These are only a few of the many letters I have received, but they serve to show the great need of early instruction of girls on these much neglected subjects. Every girl, soon after she enters school if not before, learns where babies come from. She too often is led by older children, both boys and girls, to do things she may regret later. It has been said that "sin is but ignorance." This is true in the great majority of cases of immoral practices among girls as well as among boys. The remedy for these sins, then, is to do away with the ignorance by proper instruction of children. Children are reasonable beings and if they understood the why would not do wrong.

If girls go wrong through ignorance the parents are to blame; for at the present time there is no excuse for a parent not giving the necessary instruction. If, on account of her own lack of knowledge, the mother feels incapable of instructing her daughter, there are others ready and willing to aid her; also, there are books especially prepared for her help, which will definitely point the way.


CHAPTER XV

WHY GIRLS GO ASTRAY

Not long ago an estimable young woman in speaking of the unfortunate girls in the world said, "I cannot see how any refined girl could get into trouble. I cannot conceive of any circumstances which would permit any self-respecting girl to allow the familiarities necessary for such a condition." That is the attitude assumed by many intelligent women. Because they grew up in an environment without temptations, because they had no unsatisfied longings to be loved or to be popular, they are incapable of understanding these feelings in any other person.

In every girl there is an inborn longing to be loved and to have a home of her own. It is a misunderstanding of this sense that is responsible for the wrecked lives of many girls. In too many homes there is no expression of the love sense. Frequently I have heard girls remark, "Why, I never think of kissing my parents except, perhaps, when they or I go away." In too many homes the only mention that is made of love is that made in a bantering manner. A child has the right idea of love. She loves everyone and is free in the expression of this love. As she grows older she obtains wrong ideas of love and she too often obtains these wrong ideas in her own home and from her own parents who instill false ideas of love when indulging their habit of "teasing." Frequently we hear parents talking about the small daughter's "beau." The child feels pent-up emotions of love and, as there is no outlet at home in a natural way, she acquires the idea that these emotions should be spent in a childish love affair.

In a recent address Professor Marx Lubine of the University of Berlin said, "Motherhood, in all stages of civilization, has been strangely ignorant of the fact that girls have as powerful a battery of emotions as boys. It is my experience that a major portion of mothers understand their sons better than their daughters. Why? The daughters are not given credit for a power of emotion the sons are capable of. Yet, naturally, in my long experience with both sexes, I have no hesitation in saying that the emotions of a pure girl are usually deeper, more lasting, than those of a boy, and that if we are to have a great improvement in womanhood it must come through a recognition of this fact."

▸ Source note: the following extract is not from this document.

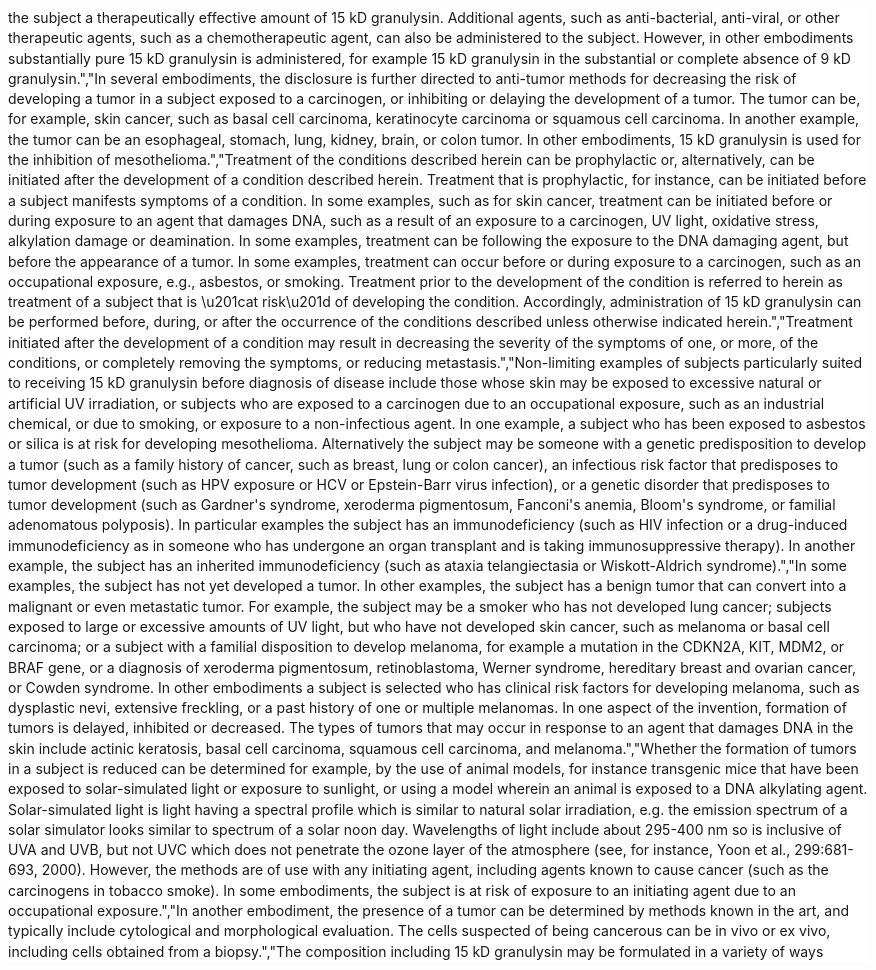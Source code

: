 the subject a therapeutically effective amount of 15 kD granulysin. Additional agents, such as anti-bacterial, anti-viral, or other therapeutic agents, such as a chemotherapeutic agent, can also be administered to the subject. However, in other embodiments substantially pure 15 kD granulysin is administered, for example 15 kD granulysin in the substantial or complete absence of 9 kD granulysin.","In several embodiments, the disclosure is further directed to anti-tumor methods for decreasing the risk of developing a tumor in a subject exposed to a carcinogen, or inhibiting or delaying the development of a tumor. The tumor can be, for example, skin cancer, such as basal cell carcinoma, keratinocyte carcinoma or squamous cell carcinoma. In another example, the tumor can be an esophageal, stomach, lung, kidney, brain, or colon tumor. In other embodiments, 15 kD granulysin is used for the inhibition of mesothelioma.","Treatment of the conditions described herein can be prophylactic or, alternatively, can be initiated after the development of a condition described herein. Treatment that is prophylactic, for instance, can be initiated before a subject manifests symptoms of a condition. In some examples, such as for skin cancer, treatment can be initiated before or during exposure to an agent that damages DNA, such as a result of an exposure to a carcinogen, UV light, oxidative stress, alkylation damage or deamination. In some examples, treatment can be following the exposure to the DNA damaging agent, but before the appearance of a tumor. In some examples, treatment can occur before or during exposure to a carcinogen, such as an occupational exposure, e.g., asbestos, or smoking. Treatment prior to the development of the condition is referred to herein as treatment of a subject that is \u201cat risk\u201d of developing the condition. Accordingly, administration of 15 kD granulysin can be performed before, during, or after the occurrence of the conditions described unless otherwise indicated herein.","Treatment initiated after the development of a condition may result in decreasing the severity of the symptoms of one, or more, of the conditions, or completely removing the symptoms, or reducing metastasis.","Non-limiting examples of subjects particularly suited to receiving 15 kD granulysin before diagnosis of disease include those whose skin may be exposed to excessive natural or artificial UV irradiation, or subjects who are exposed to a carcinogen due to an occupational exposure, such as an industrial chemical, or due to smoking, or exposure to a non-infectious agent. In one example, a subject who has been exposed to asbestos or silica is at risk for developing mesothelioma. Alternatively the subject may be someone with a genetic predisposition to develop a tumor (such as a family history of cancer, such as breast, lung or colon cancer), an infectious risk factor that predisposes to tumor development (such as HPV exposure or HCV or Epstein-Barr virus infection), or a genetic disorder that predisposes to tumor development (such as Gardner's syndrome, xeroderma pigmentosum, Fanconi's anemia, Bloom's syndrome, or familial adenomatous polyposis). In particular examples the subject has an immunodeficiency (such as HIV infection or a drug-induced immunodeficiency as in someone who has undergone an organ transplant and is taking immunosuppressive therapy). In another example, the subject has an inherited immunodeficiency (such as ataxia telangiectasia or Wiskott-Aldrich syndrome).","In some examples, the subject has not yet developed a tumor. In other examples, the subject has a benign tumor that can convert into a malignant or even metastatic tumor. For example, the subject may be a smoker who has not developed lung cancer; subjects exposed to large or excessive amounts of UV light, but who have not developed skin cancer, such as melanoma or basal cell carcinoma; or a subject with a familial disposition to develop melanoma, for example a mutation in the CDKN2A, KIT, MDM2, or BRAF gene, or a diagnosis of xeroderma pigmentosum, retinoblastoma, Werner syndrome, hereditary breast and ovarian cancer, or Cowden syndrome. In other embodiments a subject is selected who has clinical risk factors for developing melanoma, such as dysplastic nevi, extensive freckling, or a past history of one or multiple melanomas. In one aspect of the invention, formation of tumors is delayed, inhibited or decreased. The types of tumors that may occur in response to an agent that damages DNA in the skin include actinic keratosis, basal cell carcinoma, squamous cell carcinoma, and melanoma.","Whether the formation of tumors in a subject is reduced can be determined for example, by the use of animal models, for instance transgenic mice that have been exposed to solar-simulated light or exposure to sunlight, or using a model wherein an animal is exposed to a DNA alkylating agent. Solar-simulated light is light having a spectral profile which is similar to natural solar irradiation, e.g. the emission spectrum of a solar simulator looks similar to spectrum of a solar noon day. Wavelengths of light include about 295-400 nm so is inclusive of UVA and UVB, but not UVC which does not penetrate the ozone layer of the atmosphere (see, for instance, Yoon et al., 299:681-693, 2000). However, the methods are of use with any initiating agent, including agents known to cause cancer (such as the carcinogens in tobacco smoke). In some embodiments, the subject is at risk of exposure to an initiating agent due to an occupational exposure.","In another embodiment, the presence of a tumor can be determined by methods known in the art, and typically include cytological and morphological evaluation. The cells suspected of being cancerous can be in vivo or ex vivo, including cells obtained from a biopsy.","The composition including 15 kD granulysin may be formulated in a variety of ways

It is strange but mothers seem to be blind to, or ignorant of the emotions that are seething back of the clear eyes of their daughters. The emotions of the girl have not been studied sufficiently. We expect a boy to do things which serve as an outlet to his pent-up emotions but we expect a girl to go on in a calm, uneventful manner with no outlet for the overflow of emotions. Blessed are the "Tomboys." I would there were more of them. It is a fact that the girl who runs, plays, climbs trees and is given to outdoor sports generally during the early part of her life develops into the truest woman. She has an outlet for her energies. Her time is fully occupied with those things that promote health. She has no time nor desires for those things that show a perverted taste. Such a girl seldom becomes a victim of self-abuse. She is not inclined to romantic love affairs. It is her sister who sits and sews who has time and inclination for indulging in morbid longings and who becomes the victim of pernicious habits.